Захаживал ко мне и старик Рачинский, просвещал в православии. Изумительная фигура старой Москвы: дымя папиросой, захлебываясь, целыми страницами гремел по-славянски из Ветхого завета, перебивал себя немецкими строфами Гете и вдруг, размашисто перекрестясь, перебивал Гете великолепными стихирами (знал службу назубок). И все заканчивал таинственным, на ухо, – сообщением из оккультных кругов – тоже ему близких. Подлинно верующий, подлинно ученый, и, что важнее, вправду умный, он все же был каким-то шекспировским шутом во славу божью – горсткой соли в пресном московском кругу. И за соль, и за знания, и за детскую веру его любили.
* * *Встречи, разговоры, сборища у тех, у других – и вдруг разом все мне отблёкло, обесвкусилось. Издавна знакомое чувство отвращения ко всему, и прежде всего к себе самой – так, до скончания века разговорщица на высокие темы… Почти неприязнь к Бердяеву. Уезжаю в Судак, дышу его весенним холодком, влажной сиренью, чужая и земле, забормотанная богословскими спорами. Перевожу немецкого мистика, заказанного мне из‹дательст›вом «Путь», – перевожу, глушу себя, но и труд не разглаживает нахмуренности лба. Не отвечаю на письма Бердяева. И вдруг он сам незваный приезжает – и с первой же встречи опять как близок! То, что во мне едва, и вяло, и бесплодно всколыхнулось, в нем ярым бунтом: назревает раскол с «Путем», с московскими православными. Рвутся цепи благочестия, смирения, наложенные им на себя. Боль от ещё не пробившейся к свету своей правды – канун слепительных молний.

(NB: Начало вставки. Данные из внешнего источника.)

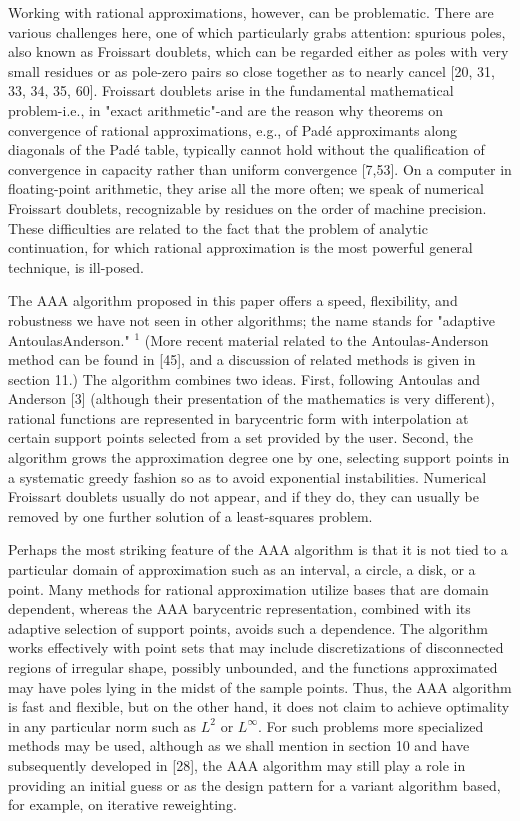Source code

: \documentclass[11pt]{article}
\theoremstyle{definition}
\begin{document}
    Working with rational approximations, however, can be problematic. There are various challenges here, one of which particularly grabs attention: spurious poles, also known as Froissart doublets, which can be regarded either as poles with very small residues or as pole-zero pairs so close together as to nearly cancel [20, 31, 33, 34, 35, 60]. Froissart doublets arise in the fundamental mathematical problem-i.e., in "exact arithmetic"-and are the reason why theorems on convergence of rational approximations, e.g., of Padé approximants along diagonals of the Padé table, typically cannot hold without the qualification of convergence in capacity rather than uniform convergence [7,53]. On a computer in floating-point arithmetic, they arise all the more often; we speak of numerical Froissart doublets, recognizable by residues on the order of machine precision. These difficulties are related to the fact that the problem of analytic continuation, for which rational approximation is the most powerful general technique, is ill-posed.
    
    The AAA algorithm proposed in this paper offers a speed, flexibility, and robustness we have not seen in other algorithms; the name stands for "adaptive AntoulasAnderson." ${ }^{1}$ (More recent material related to the Antoulas-Anderson method can be found in [45], and a discussion of related methods is given in section 11.) The algorithm combines two ideas. First, following Antoulas and Anderson [3] (although their presentation of the mathematics is very different), rational functions are represented in barycentric form with interpolation at certain support points selected from a set provided by the user. Second, the algorithm grows the approximation degree one by one, selecting support points in a systematic greedy fashion so as to avoid exponential instabilities. Numerical Froissart doublets usually do not appear, and if they do, they can usually be removed by one further solution of a least-squares problem.
    
    Perhaps the most striking feature of the AAA algorithm is that it is not tied to a particular domain of approximation such as an interval, a circle, a disk, or a point. Many methods for rational approximation utilize bases that are domain dependent, whereas the AAA barycentric representation, combined with its adaptive selection of support points, avoids such a dependence. The algorithm works effectively with point sets that may include discretizations of disconnected regions of irregular shape, possibly unbounded, and the functions approximated may have poles lying in the midst of the sample points. Thus, the AAA algorithm is fast and flexible, but on the other hand, it does not claim to achieve optimality in any particular norm such as $L^{2}$ or $L^{\infty}$. For such problems more specialized methods may be used, although as we shall mention in section 10 and have subsequently developed in [28], the AAA algorithm may still play a role in providing an initial guess or as the design pattern for a variant algorithm based, for example, on iterative reweighting.\\
\end{document}
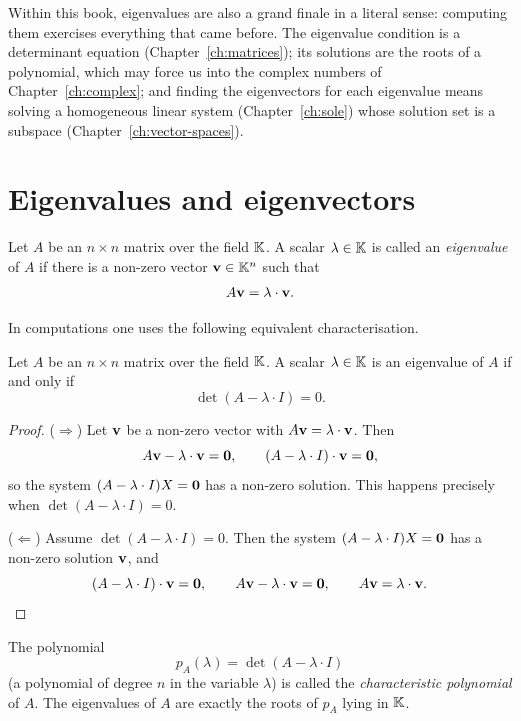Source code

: Within this book, eigenvalues are also a grand finale in a literal sense: computing them exercises
everything that came before. The eigenvalue condition is a determinant equation
(Chapter~\ref{ch:matrices}); its solutions are the roots of a polynomial, which may force us into the
complex numbers of Chapter~\ref{ch:complex}; and finding the eigenvectors for each eigenvalue means
solving a homogeneous linear system (Chapter~\ref{ch:sole}) whose solution set is a subspace
(Chapter~\ref{ch:vector-spaces}).

\section{Eigenvalues and eigenvectors}

\begin{definition}
Let $A$ be an $n\times n$ matrix over the field $\K$. A scalar $\lambda\in \K$ is called an \emph{eigenvalue}
of $A$ if there is a non-zero vector $\vv\in \K^n$ such that
\[
A\vv= \lambda \cdot \vv.
\]
\end{definition}

In computations one uses the following equivalent characterisation.

\begin{theorem}
Let $A$ be an $n\times n$ matrix over the field $\K$. A scalar $\lambda\in \K$ is an eigenvalue of $A$ if
and only if
\[
\det(A-\lambda \cdot I) = 0.
\]
\end{theorem}

\begin{proof}
($\Rightarrow$) Let $\vv$ be a non-zero vector with $A\vv = \lambda\cdot \vv$. Then
\[
A\vv - \lambda\cdot \vv = \0, \qquad (A - \lambda \cdot I)\cdot \vv = \0,
\]
so the system $(A - \lambda \cdot I)X = \0$ has a non-zero solution. This happens precisely when
$\det(A - \lambda \cdot I)=0$.

($\Leftarrow$) Assume $\det(A - \lambda \cdot I)=0$. Then the system $(A - \lambda \cdot I)X = \0$ has a
non-zero solution $\vv$, and
\[
(A - \lambda \cdot I)\cdot \vv = \0, \qquad A\vv - \lambda\cdot \vv = \0, \qquad A\vv = \lambda\cdot \vv. \qedhere
\]
\end{proof}

\begin{definition}
The polynomial
\[
p_A(\lambda) = \det(A-\lambda\cdot I)
\]
(a polynomial of degree $n$ in the variable $\lambda$) is called the \emph{characteristic polynomial} of
$A$. The eigenvalues of $A$ are exactly the roots of $p_A$ lying in $\K$.
\end{definition}

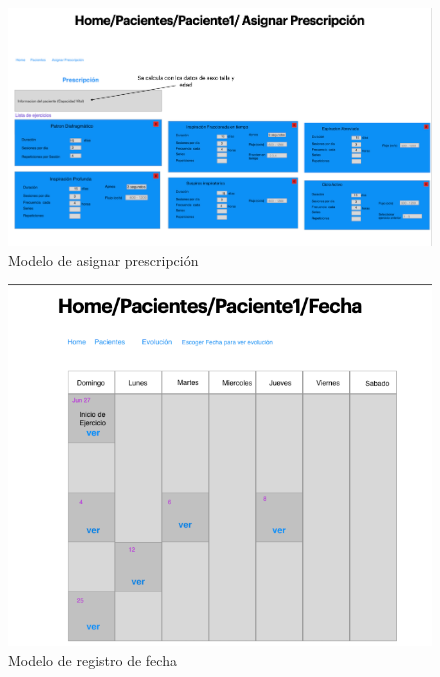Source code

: \documentclass[12pt]{article}
\begin{document}
\begin{figure}[ht]
\centering
\includegraphics[scale=0.4]{imag/P7.png}
\caption{Modelo de asignar prescripción }
\label{6}
\end{figure}
\FloatBarrier


\begin{figure}[ht]
\centering
\includegraphics[scale=0.35]{imag/P8.png}
\caption{Modelo de registro de fecha }
\label{6}
\end{figure}
\FloatBarrier
\end{document}
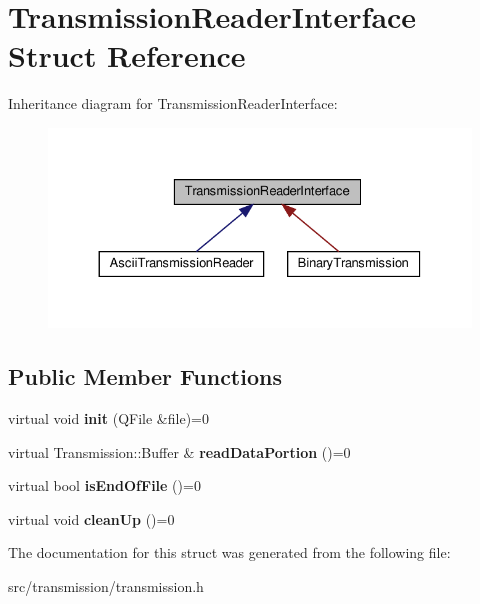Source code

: \hypertarget{structTransmissionReaderInterface}{}\section{Transmission\+Reader\+Interface Struct Reference}
\label{structTransmissionReaderInterface}


Inheritance diagram for Transmission\+Reader\+Interface\+:
\nopagebreak
\begin{figure}[H]
\begin{center}
\leavevmode
\includegraphics[width=330pt]{structTransmissionReaderInterface__inherit__graph}
\end{center}
\end{figure}
\subsection*{Public Member Functions}
\begin{DoxyCompactItemize}
\item 
\mbox{\label{structTransmissionReaderInterface_af710542d346673dbb3eea75ebcbd4d13}} 
virtual void {\bfseries init} (Q\+File \&file)=0
\item 
\mbox{\label{structTransmissionReaderInterface_a563de3e903c5ee2bda350ef43cb79924}} 
virtual Transmission\+::\+Buffer \& {\bfseries read\+Data\+Portion} ()=0
\item 
\mbox{\label{structTransmissionReaderInterface_a9371da83c11435abd944d1e453af047a}} 
virtual bool {\bfseries is\+End\+Of\+File} ()=0
\item 
\mbox{\label{structTransmissionReaderInterface_adc3ecc4a3c623e3aac7477caab8afa7b}} 
virtual void {\bfseries clean\+Up} ()=0
\end{DoxyCompactItemize}


The documentation for this struct was generated from the following file\+:\begin{DoxyCompactItemize}
\item 
src/transmission/transmission.\+h\end{DoxyCompactItemize}
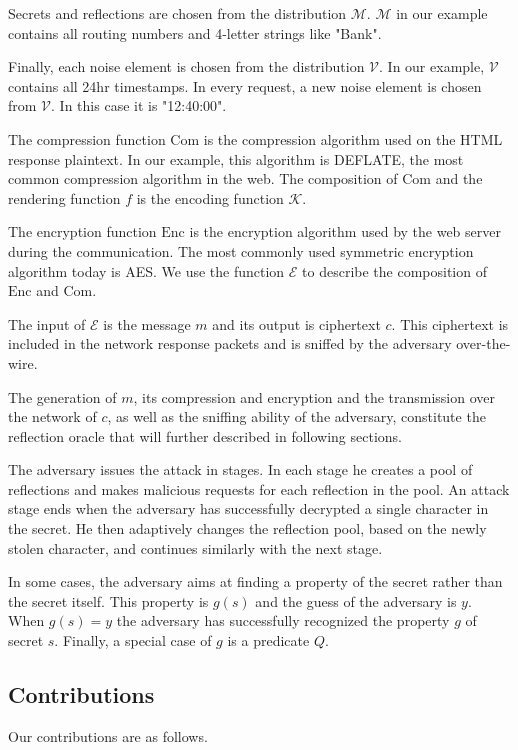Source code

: \documentclass[conference, letterpaper, 10pt]{IEEEtran}
\begin{document}
Secrets and reflections are chosen from the distribution $\mathcal{M}$.
$\mathcal{M}$ in our example contains all routing numbers and 4-letter strings
like "Bank".

Finally, each noise element is chosen from the distribution $\mathcal{V}$. In
our example, $\mathcal{V}$ contains all 24hr timestamps. In every request, a new
noise element is chosen from $\mathcal{V}$. In this case it is "12:40:00".

The compression function $\textrm{Com}$ is the compression algorithm used on the
HTML response plaintext. In our example, this algorithm is DEFLATE, the most
common compression algorithm in the web. The composition of $\textrm{Com}$ and
the rendering function $f$ is the encoding function $\mathcal{K}$.

The encryption function $\textrm{Enc}$ is the encryption algorithm used by the
web server during the communication. The most commonly used symmetric encryption
algorithm today is AES. We use the function $\mathcal{E}$ to describe the
composition of $\textrm{Enc}$ and $\textrm{Com}$.

The input of $\mathcal{E}$ is the message $m$ and its output is ciphertext $c$.
This ciphertext is included in the network response packets and is sniffed by
the adversary over-the-wire.

The generation of $m$, its compression and encryption and the transmission over
the network of $c$, as well as the sniffing ability of the adversary, constitute
the reflection oracle that will further described in following sections.

The adversary issues the attack in stages. In each stage he creates a pool of
reflections and makes malicious requests for each reflection in the pool. An
attack stage ends when the adversary has successfully decrypted a single
character in the secret. He then adaptively changes the reflection pool, based
on the newly stolen character, and continues similarly with the next stage.

In some cases, the adversary aims at finding a property of the secret rather
than the secret itself. This property is $g(s)$ and the guess of the adversary
is $y$. When $g(s) = y$ the adversary has successfully recognized the property
$g$ of secret $s$. Finally, a special case of $g$ is a predicate $Q$.

\subsection{Contributions}
Our contributions are as follows.
\end{document}
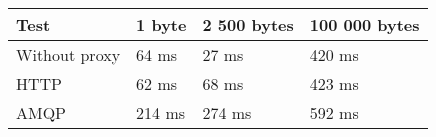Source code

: \begin{tabularx}{\textwidth}{llll}
\hline
 Test          & 1 byte   & 2 500 bytes   & 100 000 bytes   \\
\hline
 Without proxy & 64 ms    & 27 ms         & 420 ms          \\
 HTTP          & 62 ms    & 68 ms         & 423 ms          \\
 AMQP          & 214 ms   & 274 ms        & 592 ms          \\
\hline
\end{tabularx}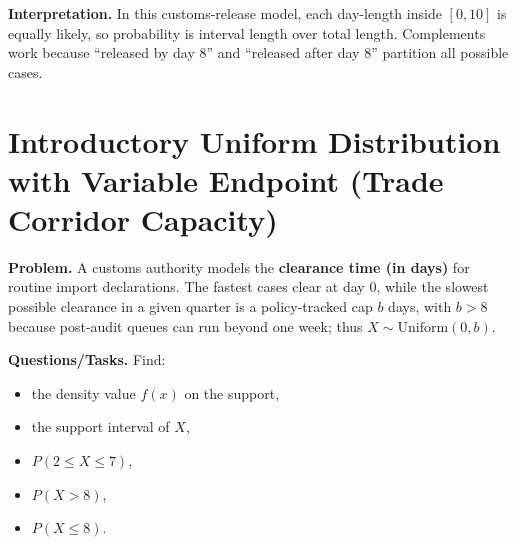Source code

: \textbf{Interpretation.}
In this customs-release model, each day-length inside $[0,10]$ is equally likely, so probability is interval length over total length. Complements work because ``released by day 8'' and ``released after day 8'' partition all possible cases.

\section{Introductory Uniform Distribution with Variable Endpoint (Trade Corridor Capacity)}

\textbf{Problem.}
A customs authority models the \textbf{clearance time (in days)} for routine import declarations. The fastest cases clear at day 0, while the slowest possible clearance in a given quarter is a policy-tracked cap $b$ days, with $b>8$ because post-audit queues can run beyond one week; thus $X\sim \text{Uniform}(0,b)$.

\textbf{Questions/Tasks.}
Find:
\begin{itemize}
	\item[(a)] the density value $f(x)$ on the support,
	\item[(b)] the support interval of $X$,
	\item[(c)] $P(2\le X\le 7)$,
	\item[(d)] $P(X>8)$,
	\item[(e)] $P(X\le 8)$.
\end{itemize}

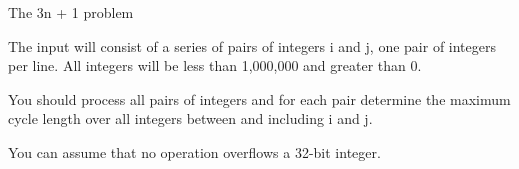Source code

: The 3n + 1 problem

The input will consist of a series of pairs of integers i and  j, one pair of integers per line. All integers will be less than  1,000,000 and greater than 0.

You should process all pairs of integers and for each pair determine the maximum cycle length over all integers between and including i and  j.

You can assume that no operation overflows a 32-bit integer.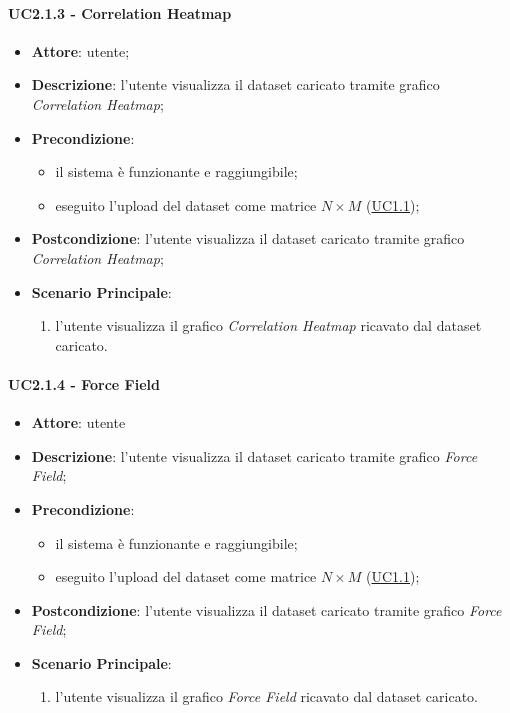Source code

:     \paragraph{UC2.1.3 - Correlation Heatmap}
    \label{uc2.1.3}
    \begin{itemize}
    \item \textbf{Attore}: utente;
    \item \textbf{Descrizione}: l'utente visualizza il dataset caricato tramite grafico \emph{Correlation Heatmap};
    \item \textbf{Precondizione}:
    \begin{itemize}
        \item il sistema è funzionante e raggiungibile;
        \item eseguito l'upload del dataset come matrice $N\times M$ (\hyperref[uc1.1]{UC1.1});
    \end{itemize}
    \item \textbf{Postcondizione}: l'utente visualizza il dataset caricato tramite grafico \emph{Correlation Heatmap};
    \item \textbf{Scenario Principale}: 
        \begin{enumerate}
            \item l'utente visualizza il grafico \emph{Correlation Heatmap} ricavato dal dataset caricato.
        \end{enumerate}
    \end{itemize}
    
    \paragraph{UC2.1.4 - Force Field}
    \label{uc2.1.4}
    \begin{itemize}
    \item \textbf{Attore}: utente
    \item \textbf{Descrizione}: l'utente visualizza il dataset caricato tramite grafico \emph{Force Field};
    \item \textbf{Precondizione}:
    \begin{itemize}
        \item il sistema è funzionante e raggiungibile;
       \item eseguito l'upload del dataset come matrice $N\times M$ (\hyperref[uc1.1]{UC1.1});
    \end{itemize}
    \item \textbf{Postcondizione}: l'utente visualizza il dataset caricato tramite grafico \emph{Force Field};
    \item \textbf{Scenario Principale}: 
        \begin{enumerate}
            \item l'utente visualizza il grafico \emph{Force Field} ricavato dal dataset caricato.
        \end{enumerate}
    \end{itemize}
    
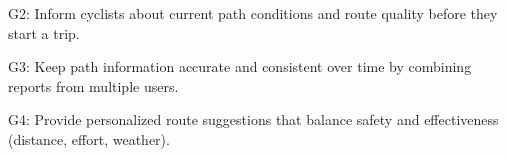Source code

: \documentclass[11pt]{article}
\begin{document}
G2: Inform cyclists about current path conditions and route quality before they start a trip.

G3: Keep path information accurate and consistent over time by combining reports from multiple users.

G4: Provide personalized route suggestions that balance safety and effectiveness (distance, effort, weather).


\clearpage
{}
\label{sect:overview}


\clearpage
{}
\label{sect:requirements}


\clearpage
{}
\label{sect:alloy}


\clearpage
{}
\label{sect:effort}



\clearpage
{}
%
%
\end{document}
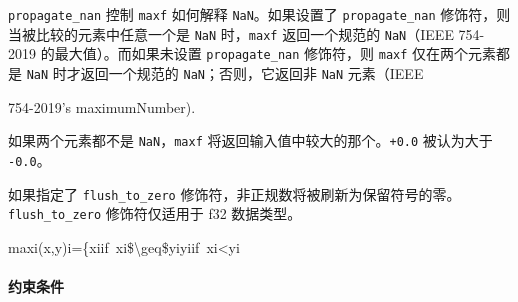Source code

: \documentclass{article}
\begin{document}
\texttt{propagate\_nan} 控制 \texttt{maxf} 如何解释 \texttt{NaN}。如果设置了 \texttt{propagate\_nan} 修饰符，则当被比较的元素中任意一个是 \texttt{NaN} 时，\texttt{maxf} 返回一个规范的 \texttt{NaN}（IEEE 754-2019 的最大值）。而如果未设置 \texttt{propagate\_nan} 修饰符，则 \texttt{maxf} 仅在两个元素都是 \texttt{NaN} 时才返回一个规范的 \texttt{NaN}；否则，它返回非 \texttt{NaN} 元素（IEEE

754-2019's maximumNumber).




如果两个元素都不是 \texttt{NaN}，\texttt{maxf} 将返回输入值中较大的那个。\texttt{+0.0} 被认为大于 \texttt{-0.0}。



如果指定了 \texttt{flush\_to\_zero} 修饰符，非正规数将被刷新为保留符号的零。\texttt{flush\_to\_zero} 修饰符仅适用于 f32 数据类型。



maxi(x,y)i=\{xiif xi\$\textbackslash{}geq\$yiyiif xi<yi




\paragraph{约束条件}
\end{document}
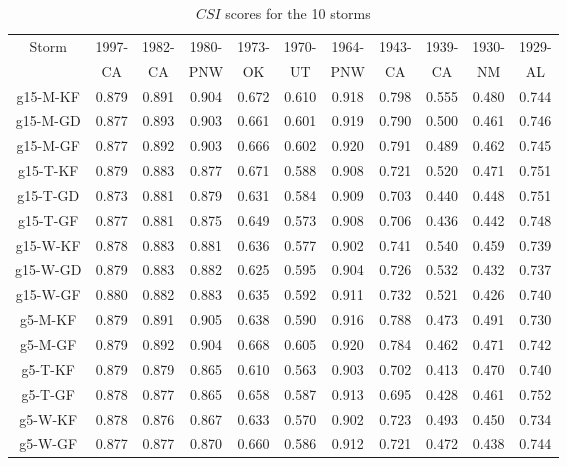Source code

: \begin{table}[htbp]
	\centering
	\caption{$CSI$ scores for the 10 storms}
	\begin{tabular}{ccccccccccc}
		\hline
		\multirow{2}{*}{Storm} & 1997- & 1982- & 1980- & 1973- & 1970- & 1964- & 1943- & 1939- & 1930- & 1929-\\
		& CA & CA & PNW & OK & UT & PNW & CA & CA & NM & AL\\
		\hline
		g15-M-KF & 0.879 & 0.891 & 0.904 & 0.672 & 0.610 & 0.918 & 0.798 & 0.555 & 0.480 & 0.744\\
		g15-M-GD & 0.877 & 0.893 & 0.903 & 0.661 & 0.601 & 0.919 & 0.790 & 0.500 & 0.461 & 0.746\\
		g15-M-GF & 0.877 & 0.892 & 0.903 & 0.666 & 0.602 & 0.920 & 0.791 & 0.489 & 0.462 & 0.745\\
		g15-T-KF & 0.879 & 0.883 & 0.877 & 0.671 & 0.588 & 0.908 & 0.721 & 0.520 & 0.471 & 0.751\\
		g15-T-GD & 0.873 & 0.881 & 0.879 & 0.631 & 0.584 & 0.909 & 0.703 & 0.440 & 0.448 & 0.751\\
		g15-T-GF & 0.877 & 0.881 & 0.875 & 0.649 & 0.573 & 0.908 & 0.706 & 0.436 & 0.442 & 0.748\\
		g15-W-KF & 0.878 & 0.883 & 0.881 & 0.636 & 0.577 & 0.902 & 0.741 & 0.540 & 0.459 & 0.739\\
		g15-W-GD & 0.879 & 0.883 & 0.882 & 0.625 & 0.595 & 0.904 & 0.726 & 0.532 & 0.432 & 0.737\\
		g15-W-GF & 0.880 & 0.882 & 0.883 & 0.635 & 0.592 & 0.911 & 0.732 & 0.521 & 0.426 & 0.740\\
		g5-M-KF & 0.879 & 0.891 & 0.905 & 0.638 & 0.590 & 0.916 & 0.788 & 0.473 & 0.491 & 0.730\\
		g5-M-GF & 0.879 & 0.892 & 0.904 & 0.668 & 0.605 & 0.920 & 0.784 & 0.462 & 0.471 & 0.742\\
		g5-T-KF & 0.879 & 0.879 & 0.865 & 0.610 & 0.563 & 0.903 & 0.702 & 0.413 & 0.470 & 0.740\\
		g5-T-GF & 0.878 & 0.877 & 0.865 & 0.658 & 0.587 & 0.913 & 0.695 & 0.428 & 0.461 & 0.752\\
		g5-W-KF & 0.878 & 0.876 & 0.867 & 0.633 & 0.570 & 0.902 & 0.723 & 0.493 & 0.450 & 0.734\\
		g5-W-GF & 0.877 & 0.877 & 0.870 & 0.660 & 0.586 & 0.912 & 0.721 & 0.472 & 0.438 & 0.744\\
		\hline
	\end{tabular}
	\label{table:3-2}
\end{table}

Глазами вижу эту боль: бледная, с длинными ногтями рука – рука мыслителя, не человека земных дел – чаще обычного судорожно впивается в медный набалдашник трости. Говорим полусловами, встречая один другого на полдороге. И в радости ежеминутных встреч растворяется, нет – заостряется внутреннее противоречие каждого, приближая, торопя новое, освобождающее знание. При этом несоизмеримость наших умов, талантов, воль не играет роли: его огромной творческой активности, видимо, достаточно той малой духовной напряженности, которую он встречал во мне, как мне, чтобы сдвинуться с мертвенной точки, нужна была вся сила его устремленности. Равенство было полное, и равна была взаимная благодарность. Разговаривая, мы без устали, всегда спешным, все ускоряющимся шагом ходили по долине, карабкались горными тропинками. Иногда, опережая меня, он убегал вперед, я, запыхавшись, за ним и видела со спины, как он вдруг судорожно пригибает шею, как бы изнутри потрясенный чем-то. Случалось, мы не заметим, как стемнеет, и внезапно над потухшим морем вдали-дали вспыхнет мигающим светом Мэганомский маяк: раз – вспышка, два, три, четыре – нет, и опять раз – вспышка. И таинственней, и просторней станет на душе от этого мерного ритма огня. Замолчим, удивимся, что, не заметив, ушли так далеко от дома.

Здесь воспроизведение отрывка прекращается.